PROBLEM TO SOLVE – When you reach the line containing "colors and rows" in the records below, start copying exactly, and stop once you have copied the line containing "Show debug messages".

DATA TO PROCESS –

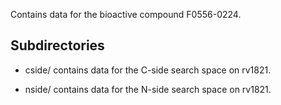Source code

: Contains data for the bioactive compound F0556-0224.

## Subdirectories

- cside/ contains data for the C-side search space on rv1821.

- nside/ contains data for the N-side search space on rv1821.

==

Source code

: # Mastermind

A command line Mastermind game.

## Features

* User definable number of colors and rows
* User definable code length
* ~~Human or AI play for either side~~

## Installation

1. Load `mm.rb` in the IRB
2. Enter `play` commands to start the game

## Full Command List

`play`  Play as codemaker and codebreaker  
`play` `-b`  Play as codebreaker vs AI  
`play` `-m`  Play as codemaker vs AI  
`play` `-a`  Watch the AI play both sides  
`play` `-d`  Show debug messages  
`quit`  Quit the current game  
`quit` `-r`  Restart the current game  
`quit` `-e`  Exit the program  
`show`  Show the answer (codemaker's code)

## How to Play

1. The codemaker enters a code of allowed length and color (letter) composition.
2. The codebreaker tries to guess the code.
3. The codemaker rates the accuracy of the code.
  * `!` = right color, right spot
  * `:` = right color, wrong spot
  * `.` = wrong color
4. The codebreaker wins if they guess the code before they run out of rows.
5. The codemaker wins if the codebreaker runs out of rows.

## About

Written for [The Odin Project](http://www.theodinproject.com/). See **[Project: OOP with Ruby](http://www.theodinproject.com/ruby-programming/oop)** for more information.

--

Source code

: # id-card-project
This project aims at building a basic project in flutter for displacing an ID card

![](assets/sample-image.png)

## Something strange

TASK RESPONSE –
* User definable number of colors and rows
* User definable code length
* ~~Human or AI play for either side~~

## Installation

1. Load `mm.rb` in the IRB
2. Enter `play` commands to start the game

## Full Command List

`play`  Play as codemaker and codebreaker  
`play` `-b`  Play as codebreaker vs AI  
`play` `-m`  Play as codemaker vs AI  
`play` `-a`  Watch the AI play both sides  
`play` `-d`  Show debug messages  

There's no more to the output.